WHAT IS BEING ASKED:
The records that follow should be returned exactly, pictures excluded.

SUPPLIED RECORDS:
---

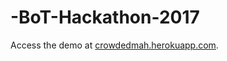 # -BoT-Hackathon-2017

Access the demo at [crowdedmah.herokuapp.com](http://crowdedmah.herokuapp.com).
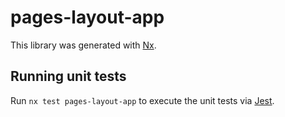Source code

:# pages-layout-app

This library was generated with [Nx](https://nx.dev).

## Running unit tests

Run `nx test pages-layout-app` to execute the unit tests via [Jest](https://jestjs.io).
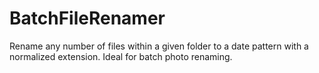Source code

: # BatchFileRenamer
Rename any number of files within a given folder to a date pattern with a normalized extension. Ideal for batch photo renaming. 
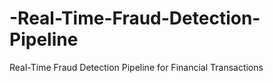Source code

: # -Real-Time-Fraud-Detection-Pipeline
 Real-Time Fraud Detection Pipeline for Financial Transactions
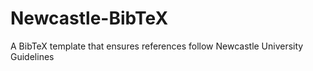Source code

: # Newcastle-BibTeX
A BibTeX template that ensures references follow Newcastle University Guidelines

---

RESPONSE AREA:
 # -BoT-Hackathon-2017

Access the demo at [crowdedmah.herokuapp.com](http://crowdedmah.herokuapp.com).
Source code

:# pages-layout-app

This library was generated with [Nx](https://nx.dev).

## Running unit tests

Run `nx test pages-layout-app` to execute the unit tests via [Jest](https://jestjs.io).
Source code

: # BatchFileRenamer
Rename any number of files within a given folder to a date pattern with a normalized extension. Ideal for batch photo renaming. 
Source code

: # -Real-Time-Fraud-Detection-Pipeline
 Real-Time Fraud Detection Pipeline for Financial Transactions
Source code

: # Newcastle-BibTeX
A BibTeX template that ensures references follow Newcastle University Guidelines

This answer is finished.